◆ WHAT TO PRODUCE: Every line of the data that contains the string "springframework" must be copied.

Top of DATA SUPPLIED

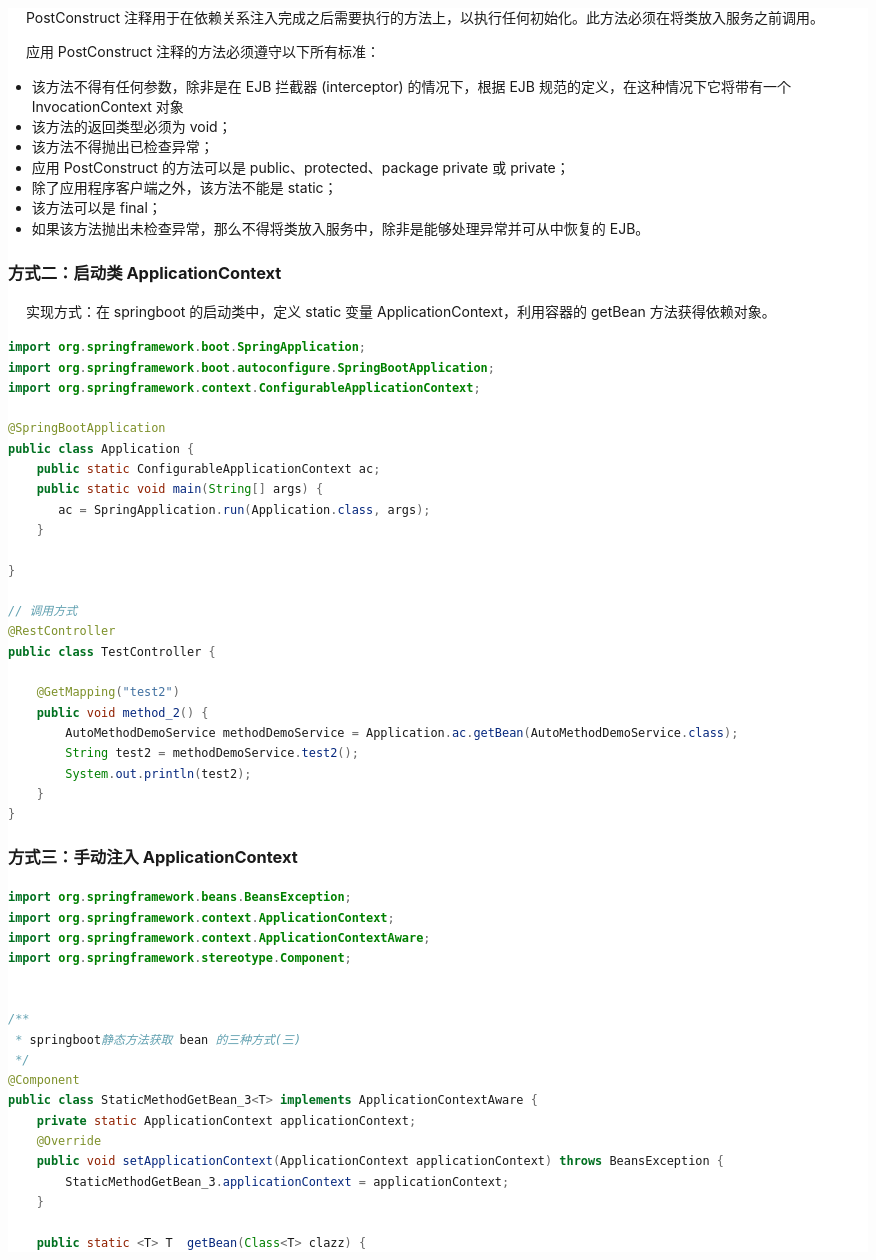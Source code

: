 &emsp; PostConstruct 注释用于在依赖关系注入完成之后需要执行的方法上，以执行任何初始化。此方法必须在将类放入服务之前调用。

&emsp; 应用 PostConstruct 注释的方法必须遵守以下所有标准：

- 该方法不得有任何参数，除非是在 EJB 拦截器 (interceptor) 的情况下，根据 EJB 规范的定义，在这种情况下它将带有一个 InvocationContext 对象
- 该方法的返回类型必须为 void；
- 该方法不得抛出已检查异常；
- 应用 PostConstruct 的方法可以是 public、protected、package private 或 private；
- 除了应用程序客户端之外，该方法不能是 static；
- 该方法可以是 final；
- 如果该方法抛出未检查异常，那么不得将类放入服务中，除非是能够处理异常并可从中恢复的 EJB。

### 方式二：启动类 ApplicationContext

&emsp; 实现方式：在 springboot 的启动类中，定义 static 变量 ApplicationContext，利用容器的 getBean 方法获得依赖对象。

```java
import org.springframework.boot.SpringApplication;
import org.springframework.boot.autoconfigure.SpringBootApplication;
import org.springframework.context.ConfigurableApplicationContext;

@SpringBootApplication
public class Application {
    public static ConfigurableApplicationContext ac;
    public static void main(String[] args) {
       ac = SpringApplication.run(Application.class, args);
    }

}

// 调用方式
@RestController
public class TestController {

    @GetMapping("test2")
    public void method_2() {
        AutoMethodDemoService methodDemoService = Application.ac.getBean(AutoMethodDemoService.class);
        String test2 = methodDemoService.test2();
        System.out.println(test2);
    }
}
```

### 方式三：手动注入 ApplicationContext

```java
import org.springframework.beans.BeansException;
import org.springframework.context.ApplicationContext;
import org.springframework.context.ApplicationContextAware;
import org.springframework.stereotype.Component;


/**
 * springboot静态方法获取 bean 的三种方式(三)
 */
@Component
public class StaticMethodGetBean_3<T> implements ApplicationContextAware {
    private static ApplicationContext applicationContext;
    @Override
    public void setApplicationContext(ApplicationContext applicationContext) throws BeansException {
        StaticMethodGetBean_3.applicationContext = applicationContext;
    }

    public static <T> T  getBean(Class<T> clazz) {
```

Bottom of DATA SUPPLIED

◆ EXPECTED ANSWER:
import org.springframework.boot.SpringApplication;
import org.springframework.boot.autoconfigure.SpringBootApplication;
import org.springframework.context.ConfigurableApplicationContext;
import org.springframework.beans.BeansException;
import org.springframework.context.ApplicationContext;
import org.springframework.context.ApplicationContextAware;
import org.springframework.stereotype.Component;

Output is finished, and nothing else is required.